Shaken and stirred
Unstable times call for stable measures. Sit tight and do not do anything rash or adventurous, till we are in calmer climes
FM Arun Jaitley at Parliament House during the Budget Session. Pics/PTI
The budget was presented on Thursday, February 1, and had election written all over it. The general elections are scheduled for April-May 2019 but there is talk that they may be held earlier. Whether it would be preponed, or held as scheduled, only the ruling government knows. However, the budget had little for every one of the 98 per cent of India's population. It did not cover the remaining 2 per cent of the population who corner more than 75 per cent of the nation's wealth.
Railway Minister Piyush Goyal gives an autograph to school students at Parliament House during the Budget
Farmers and agriculture, education, healthcare, salaried employees, senior citizens, all were covered. The tax rate for MSME for people having a turnover of more than 50 crore but less than 250 crore were also given a tax cut like those earlier with turnover of upto 50 crore. The budget also took care of the suburban railway network of Mumbai and announced huge capital outlay. With an eye on Karnataka elections, it announced funds for the suburban network of Bengaluru as well.
There are enough reasons for one to be happy and unhappy with the budget. However, the one single reason which saw the sell-off was the reintroduction of Long Term Capital Gains (LTCG). The LTCG was reintroduced this budget. The big relief given was the fact that the portfolio has been grandfathered to January 31.

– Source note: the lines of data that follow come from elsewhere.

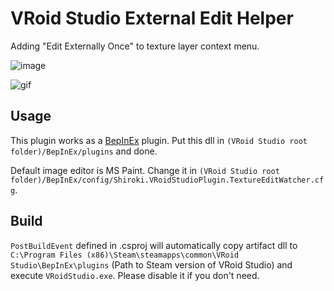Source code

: # VRoid Studio External Edit Helper

Adding "Edit Externally Once" to texture layer context menu.

![image](https://user-images.githubusercontent.com/12044683/111904245-e35e7f00-8a80-11eb-9353-74d7258cbcc1.png)

![gif](https://user-images.githubusercontent.com/12044683/111905437-95e51080-8a86-11eb-96dd-3715376ad3d1.gif)

## Usage

This plugin works as a [BepInEx](https://github.com/BepInEx/BepInEx) plugin. Put this dll in `(VRoid Studio root folder)/BepInEx/plugins` and done.

Default image editor is MS Paint. Change it in `(VRoid Studio root folder)/BepInEx/config/Shiroki.VRoidStudioPlugin.TextureEditWatcher.cfg`.

## Build

`PostBuildEvent` defined in .csproj will automatically copy artifact dll to `C:\Program Files (x86)\Steam\steamapps\common\VRoid Studio\BepInEx\plugins` (Path to Steam version of VRoid Studio) and execute `VRoidStudio.exe`. Please disable it if you don't need.
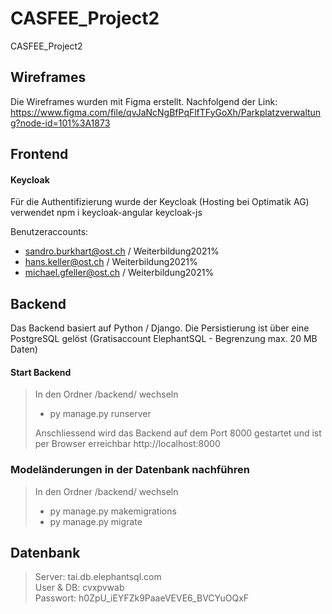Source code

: # CASFEE_Project2
CASFEE_Project2

## Wireframes
Die Wireframes wurden mit Figma erstellt. Nachfolgend der Link:
https://www.figma.com/file/qvJaNcNgBfPqFlfTFyGoXh/Parkplatzverwaltung?node-id=101%3A1873

## Frontend

#### Keycloak
Für die Authentifizierung wurde der Keycloak (Hosting bei Optimatik AG) verwendet
npm i keycloak-angular keycloak-js

Benutzeraccounts:
- sandro.burkhart@ost.ch / Weiterbildung2021%
- hans.keller@ost.ch / Weiterbildung2021%
- michael.gfeller@ost.ch / Weiterbildung2021%

## Backend
Das Backend basiert auf Python / Django. Die Persistierung ist über eine PostgreSQL gelöst (Gratisaccount ElephantSQL - Begrenzung max. 20 MB Daten)

#### Start Backend
> In den Ordner /backend/ wechseln
> - py manage.py runserver
>
> Anschliessend wird das Backend auf dem Port 8000 gestartet und ist per Browser erreichbar http://localhost:8000

### Modeländerungen in der Datenbank nachführen
> In den Ordner /backend/ wechseln
> - py manage.py makemigrations
> - py manage.py migrate

## Datenbank
> Server: tai.db.elephantsql.com  
> User & DB: cvxpvwab  
> Passwort: h0ZpU_iEYFZk9PaaeVEVE6_BVCYuOQxF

In simple terms, for a lay investor grandfathering means that the entire portfolio is marked to market as on December 31 with the closing price becoming the purchase price. Any gain over this price when sold, would attract tax at the rate of 10 per cent if such investment is held for more than 12 months and 15 per cent short term tax. For example, if you bought shares at R 50, two years ago and the current price of the same is R 120, then for purposes of the law your purchase price would change to R 120. Since the term of one year or more is over, it is already long term. Whenever you sell shares, the difference between selling price and this new grandfathered price of R 120 would attract tax at 10 per cent. Going forward, the investor would have a choice whether he wants to hold for the long term and pay 10 per cent tax, or, sell in a shorter period paying 15 per cent tax. This could lead to more volatility. The budget is over and done with, so what next?
The high of BSEMIDCAP was 18,321 points made on January 9 and the closing was 16,579 points on Friday evening. The fall was 1,742 points or 10.51 per cent. In the case of BSESMALLCAP the fall was 2,336 points with the high being made at 20,183 points on January 15. The percentage fall was 13.09 per cent. The BSESENSEX and NIFTY made a high on January 29 which was the budget week itself and fell 3.93 per cent and 3.82 per cent. The key takeaway is the fact that the markets were being setup in a manner to distribute stock in the most vulnerable sector or segment and they peaked out well ahead of the rest of the market. While benchmark indices were still rising, they had already begun their correction.
Considering the above and the terrible Dow Jones on Friday, a gap down opening on Monday is a certainty. How much more after that, one is unsure. A lot would depend on global markets. However, post the correction in the beginning of the week, there is a possibility that markets may see a pull back rally in the middle of the coming week and then again fall. Markets have been shaken and need time to consolidate before one can see a meaningful rally once again. Do not sell in panic and there is no need to be adventurous right away. Choose the right stocks and wait for markets to stabilise. This stabilisation may be anything from a week to a month away.
Arun Kejriwal is founder of the Mumbai-based advisory firm Kejriwal Research & Investment Services Pvt Ltd.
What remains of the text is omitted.